Risalah (Gora Pustaka: 2019) merupakan kumcer ketiganya yang dibubuhi kata pengantar Maman S Mahayana. "...Kumpulan cerpen karya Badaruddin Amir ini cukup menarik dijadikan contoh kasus bahwa cerpen dapat dikemas seperti permainan..." Tulis Maman.
Memilih cerpen Pak Badar, begitu saya menyapanya, yang mengantarkan namanya diingat di publik sastra ialah Latopajoko. Sayang, cerpen itu terangkum di kumcer Latopajoko dan Anjing Kasmaran (Akar Indonesia: 2007) dan sudah langkah.
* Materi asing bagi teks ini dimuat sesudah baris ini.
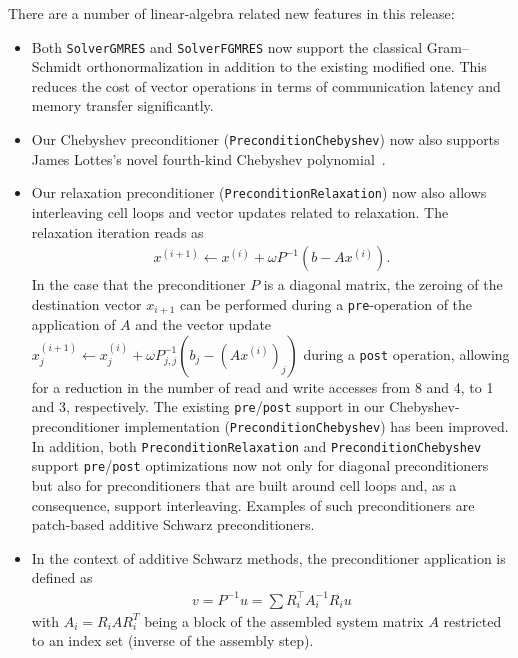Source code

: \documentclass{ansarticle-preprint}
\begin{document}
There are a number of linear-algebra related new features in this release:
\begin{itemize}
  \item Both \texttt{SolverGMRES} and \texttt{SolverFGMRES} now support the classical
  Gram--Schmidt orthonormalization in addition to the existing modified one. This
  reduces the cost of vector operations in terms of
  communication latency and memory transfer significantly.
  \item Our Chebyshev preconditioner (\texttt{PreconditionChebyshev}) now also
  supports James Lottes’s novel fourth-kind Chebyshev
  polynomial~\cite{lottes2022optimal, phillips2022optimal}.
  \item Our relaxation preconditioner (\texttt{PreconditionRelaxation}) now also
  allows interleaving cell loops and vector updates related to relaxation. The
  relaxation iteration reads as
  \begin{align*}
  x^{(i+1)} \gets x^{(i)} + \omega P^{-1}(b-Ax^{(i)}).
  \end{align*}
  In the case that the preconditioner $P$ is a diagonal matrix, the zeroing of
  the destination vector $x_{i+1}$ can be performed during a
  \texttt{pre}-operation  of the application of $A$
  and the vector update $x^{(i+1)}_j \gets x^{(i)}_j + \omega P^{-1}_{j,j}(b_j-(Ax^{(i)})_j)$
  during a \texttt{post} operation, allowing for a reduction in the number of read and write
  accesses from 8 and 4, to 1 and 3, respectively. The existing \texttt{pre}/\texttt{post}
  support in our Chebyshev-preconditioner implementation (\texttt{PreconditionChebyshev})
  has been improved. In addition, both \texttt{PreconditionRelaxation} and 
  \texttt{PreconditionChebyshev} support \texttt{pre}/\texttt{post} optimizations
  now not only for diagonal preconditioners but also for preconditioners that are
  built around cell loops and, as a consequence, support interleaving. Examples of
  such preconditioners are patch-based additive Schwarz preconditioners.
  \item In the context of additive Schwarz methods, the preconditioner application
  is defined as
  \begin{align*}
  v = P^{-1} u = \sum R_i^\top A_i^{-1} R_i u 
  \end{align*}
  with $A_i = R_i A R_i^T$ being a block of the assembled system
  matrix $A$ restricted
  to an index set (inverse of the assembly step).
\end{itemize}
\end{document}
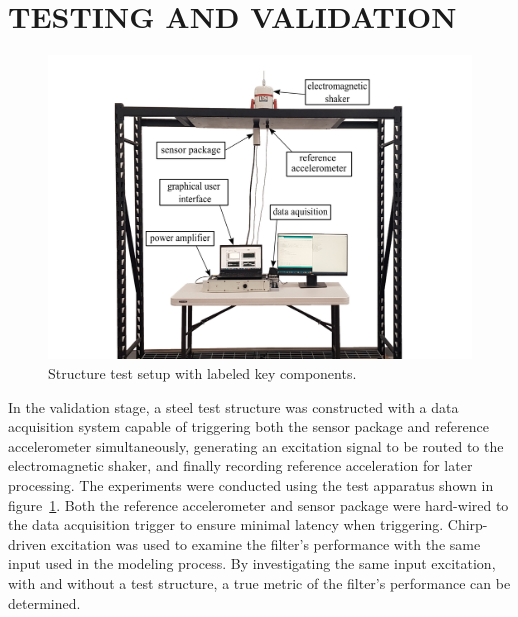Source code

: \documentclass[]{spie}  %
\begin{document}
	
	\section{TESTING AND VALIDATION}
	


	\begin{figure} [H]
		\centering
		\includegraphics[width=6 in]{figures/structure experimental setup.png}
		\caption{Structure test setup with labeled key components.}
		\label{fig:structure experimental setup} 
	\end{figure}


	
	In the validation stage, a steel test structure was constructed with a data acquisition system capable of triggering both the sensor package and reference accelerometer simultaneously, generating an excitation signal to be routed to the electromagnetic shaker, and finally recording reference acceleration for later processing. The experiments were conducted using the test apparatus shown in figure~\ref{fig:structure experimental setup}. Both the reference accelerometer and sensor package were hard-wired to the data acquisition trigger to ensure minimal latency when triggering. Chirp-driven excitation was used to examine the filter’s performance with the same input used in the modeling process. By investigating the same input excitation, with and without a test structure, a true metric of the filter’s performance can be determined.  
		
\end{document}
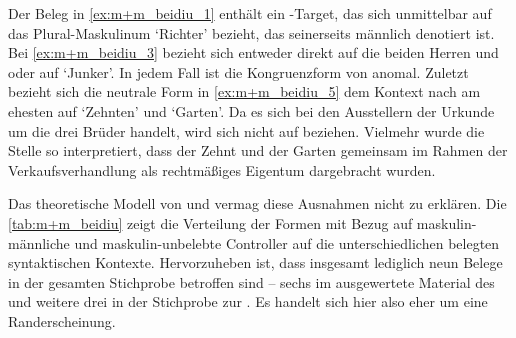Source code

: Der Beleg in \cref{ex:m+m_beidiu_1} enthält ein -Target, das sich
unmittelbar auf das Plural-Maskulinum  `Richter' bezieht, das
seinerseits männlich denotiert ist.
Bei \cref{ex:m+m_beidiu_3} bezieht sich  entweder direkt auf die
beiden Herren  und 
oder auf  `Junker'. In jedem Fall ist die Kongruenzform
von  anomal. Zuletzt bezieht sich die neutrale Form  in
\cref{ex:m+m_beidiu_5} dem Kontext nach am ehesten auf
 `Zehnten' und  `Garten'. Da es sich bei
den Ausstellern der Urkunde um die drei Brüder  \autocite[\pno~1201~AB,
472.6--7]{cao2} handelt, wird sich  nicht auf  beziehen.
Vielmehr wurde die Stelle so interpretiert, dass der Zehnt und der Garten
gemeinsam im Rahmen der Verkaufsverhandlung als rechtmäßiges Eigentum
dargebracht wurden.

Das theoretische Modell von \citet{wechsler2009} und \citet{wechslerzlatic2003}
vermag diese Ausnahmen nicht zu erklären. Die \cref{tab:m+m_beidiu} zeigt die
Verteilung der Formen mit Bezug auf maskulin-männliche und maskulin-unbelebte
Controller auf die unterschiedlichen belegten syntaktischen Kontexte.
Hervorzuheben ist, dass insgesamt lediglich neun Belege in der gesamten
Stichprobe betroffen sind -- sechs im ausgewertete Material des \CAO{}
und weitere drei in der Stichprobe zur \KC{}. Es handelt sich hier
also eher um eine Randerscheinung.

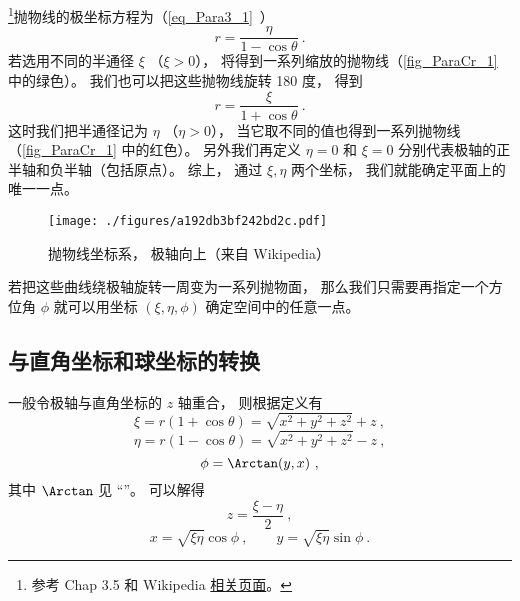 

\footnote{参考 \cite{Bransden} Chap 3.5 和 Wikipedia \href{https://en.wikipedia.org/wiki/Parabolic_coordinates}{相关页面}。}抛物线的极坐标方程为（\autoref{eq_Para3_1}~）
\begin{equation}\label{eq_ParaCr_1}
r = \frac{\eta}{1 - \cos \theta }~.
\end{equation}
若选用不同的半通径 $\xi$ （$\xi > 0$）， 将得到一系列缩放的抛物线（\autoref{fig_ParaCr_1} 中的绿色）。 我们也可以把这些抛物线旋转 180 度， 得到
\begin{equation}
r = \frac{\xi}{1 + \cos \theta }~.
\end{equation}
这时我们把半通径记为 $\eta$ （$\eta > 0$）， 当它取不同的值也得到一系列抛物线（\autoref{fig_ParaCr_1} 中的红色）。 另外我们再定义 $\eta = 0$ 和 $\xi = 0$ 分别代表极轴的正半轴和负半轴（包括原点）。 综上， 通过 $\xi, \eta$ 两个坐标， 我们就能确定平面上的唯一一点。

\begin{figure}[ht]
\centering
\texttt{[image: ./figures/a192db3bf242bd2c.pdf]}
\caption{抛物线坐标系， 极轴向上（来自 Wikipedia）} \label{fig_ParaCr_1}
\end{figure}

若把这些曲线绕极轴旋转一周变为一系列抛物面， 那么我们只需要再指定一个方位角 $\phi$ 就可以用坐标 $(\xi, \eta, \phi)$ 确定空间中的任意一点。

\subsection{与直角坐标和球坐标的转换}
一般令极轴与直角坐标的 $z$ 轴重合， 则根据定义有
\begin{equation}
\xi = r(1 + \cos\theta) = \sqrt{x^2 + y^2 + z^2} + z~,
\end{equation}
\begin{equation}
\eta = r(1 - \cos\theta) = \sqrt{x^2 + y^2 + z^2} - z~,
\end{equation}
\begin{equation}
\phi = \Arctan(y, x)~,
\end{equation}
其中 $\Arctan$ 见 “”。 可以解得
\begin{equation}\label{eq_ParaCr_2}
z = \frac{\xi - \eta}{2}~,
\end{equation}
\begin{equation}\label{eq_ParaCr_3}
x = \sqrt{\xi\eta}\cos\phi ~,\qquad
y = \sqrt{\xi\eta}\sin\phi~.
\end{equation}

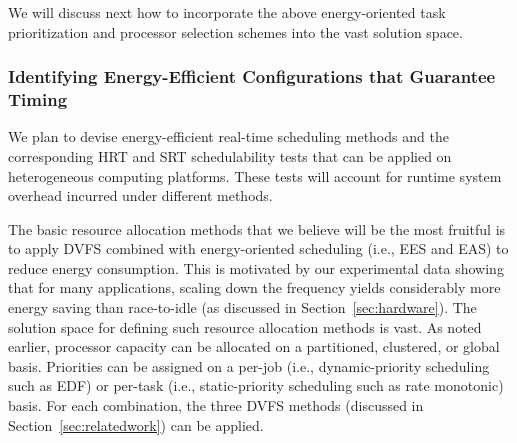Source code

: We will discuss next how to incorporate the above energy-oriented task prioritization and processor selection schemes into the vast solution space.

\subsubsection{Identifying Energy-Efficient Configurations that Guarantee Timing}
\label{sec:step1Config}

We plan to devise energy-efficient real-time scheduling methods and the corresponding HRT and SRT schedulability tests that can be applied on heterogeneous computing platforms. These tests will account for runtime system overhead incurred under different methods.

The basic resource allocation methods that we believe will be the most fruitful is to apply DVFS combined with energy-oriented scheduling (i.e., EES and EAS) to reduce energy consumption. This is motivated by our experimental data showing that for many applications, scaling down the frequency yields considerably more energy saving than race-to-idle (as discussed in Section~\ref{sec:hardware}). The solution space for defining such resource allocation methods is vast. As noted earlier, processor capacity can be allocated on a partitioned, clustered, or global basis. Priorities can be assigned on a per-job (i.e., dynamic-priority scheduling such as EDF) or per-task (i.e., static-priority scheduling such as rate monotonic) basis. For each combination, the three DVFS methods (discussed in Section~\ref{sec:relatedwork}) can be applied.

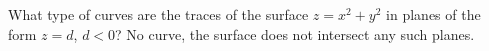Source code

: {What type of curves are the traces of the surface $z=x^2+y^2$ in planes of the form $z=d$, $d<0$?
}
{No curve, the surface does not intersect any such planes.
}
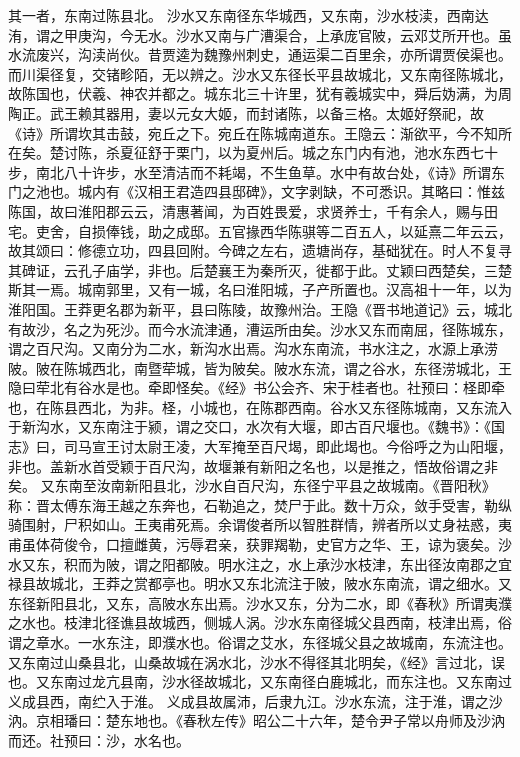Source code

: \documentclass[12pt,UTF8]{ctexbook}
\begin{document}
其一者，东南过陈县北。
沙水又东南径东华城西，又东南，沙水枝渎，西南达洧，谓之甲庚沟，今无水。沙水又南与广漕渠合，上承庞官陂，云邓艾所开也。虽水流废兴，沟渎尚伙。昔贾逵为魏豫州刺史，通运渠二百里余，亦所谓贾侯渠也。而川渠径复，交锗畛陌，无以辨之。沙水又东径长平县故城北，又东南径陈城北，故陈国也，伏羲、神农并都之。城东北三十许里，犹有羲城实中，舜后妫满，为周陶正。武王赖其器用，妻以元女大姬，而封诸陈，以备三格。太姬好祭祀，故《诗》所谓坎其击鼓，宛丘之下。宛丘在陈城南道东。王隐云：渐欲平，今不知所在矣。楚讨陈，杀夏征舒于栗门，以为夏州后。城之东门内有池，池水东西七十步，南北八十许步，水至清洁而不耗竭，不生鱼草。水中有故台处，《诗》所谓东门之池也。城内有《汉相王君造四县邸碑》，文字剥缺，不可悉识。其略曰：惟兹陈国，故曰淮阳郡云云，清惠著闻，为百姓畏爱，求贤养士，千有余人，赐与田宅。吏舍，自损俸钱，助之成邸。五官掾西华陈骐等二百五人，以延熹二年云云，故其颂曰：修德立功，四县回附。今碑之左右，遗塘尚存，基础犹在。时人不复寻其碑证，云孔子庙学，非也。后楚襄王为秦所灭，徙都于此。丈颖曰西楚矣，三楚斯其一焉。城南郭里，又有一城，名曰淮阳城，子产所置也。汉高祖十一年，以为淮阳国。王莽更名郡为新平，县曰陈陵，故豫州治。王隐《晋书地道记》云，城北有故沙，名之为死沙。而今水流津通，漕运所由矣。沙水又东而南屈，径陈城东，谓之百尺沟。又南分为二水，新沟水出焉。沟水东南流，书水注之，水源上承涝陂。陂在陈城西北，南暨荦城，皆为陂矣。陂水东流，谓之谷水，东径涝城北，王隐曰荦北有谷水是也。牵即怪矣。《经》书公会齐、宋于桂者也。社预曰：柽即牵也，在陈县西北，为非。柽，小城也，在陈郡西南。谷水又东径陈城南，又东流入于新沟水，又东南注于颍，谓之交口，水次有大堰，即古百尺堰也。《魏书》：《国志》曰，司马宣王讨太尉王凌，大军掩至百尺堨，即此堨也。今俗呼之为山阳堰，非也。盖新水首受颖于百尺沟，故堰兼有新阳之名也，以是推之，悟故俗谓之非矣。
又东南至汝南新阳县北，沙水自百尺沟，东径宁平县之故城南。《晋阳秋》称：晋太傅东海王越之东奔也，石勒追之，焚尸于此。数十万众，敛手受害，勒纵骑围射，尸积如山。王夷甫死焉。余谓俊者所以智胜群情，辨者所以丈身袪惑，夷甫虽体荷俊令，口擅雌黄，污辱君亲，获罪羯勒，史官方之华、王，谅为褒矣。沙水又东，积而为陂，谓之阳都陂。明水注之，水上承沙水枝津，东出径汝南郡之宜禄县故城北，王莽之赏都亭也。明水又东北流注于陂，陂水东南流，谓之细水。又东径新阳县北，又东，高陂水东出焉。沙水又东，分为二水，即《春秋》所谓夷濮之水也。枝津北径谯县故城西，侧城人涡。沙水东南径城父县西南，枝津出焉，俗谓之章水。一水东注，即濮水也。俗谓之艾水，东径城父县之故城南，东流注也。
又东南过山桑县北，山桑故城在涡水北，沙水不得径其北明矣，《经》言过北，误也。又东南过龙亢县南，沙水径故城北，又东南径白鹿城北，而东注也。又东南过义成县西，南纻入于淮。
义成县故属沛，后隶九江。沙水东流，注于淮，谓之沙汭。京相璠曰：楚东地也。《春秋左传》昭公二十六年，楚令尹子常以舟师及沙汭而还。社预曰：沙，水名也。
\end{document}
Di kumcer Risalah ini terangkum 18 kisah yang menawan dan menampilkan kesahajaan. Pak Badar meminjam lanskap dongeng di beberapa cerpen dan di cerpen lain bertutur licin.
_
Saya lupa, apakah nama Wawan Mattaliu lebih dulu saya ingat sebagai politikus yang duduk selaku anggota DPRD Provinsi Sulawesi Selatan, ataukah lebih awal namanya terimpit di rak lewat kumcernya, Warisan (Tomanurung: 2004).
Saya juga lupa dari mana memperoleh kumcer ini. Apakah saya membelinya di toko buku atau menemukannya di sekretariat UKM Seni UMI (Universitas Muslim Indonesia). Biasanya saya menandai harga buku yang sudah terbeli dengan kode tertentu, tetapi tidak menemukan hal itu di lembaran kumcer ini. Hanya tertera keterangan tanggal, bulan, dan tahun mendekapnya: 2004.
Jika membaca ulang kumcer ini, serasa bukan membaca catatan Wawan di akun Facebooknya. Ada hal yang begitu berbeda. Sejumlah cerpennya memberikan banyak potongan peristiwa untuk diterka.
Selain Warisan, saya memilih cerpen Perempuan yang menurut saya menujukkan fokus Wawan membangun struktur cerita yang bertumpu pada potongan peristiwa yang tidak semuanya diceritakan.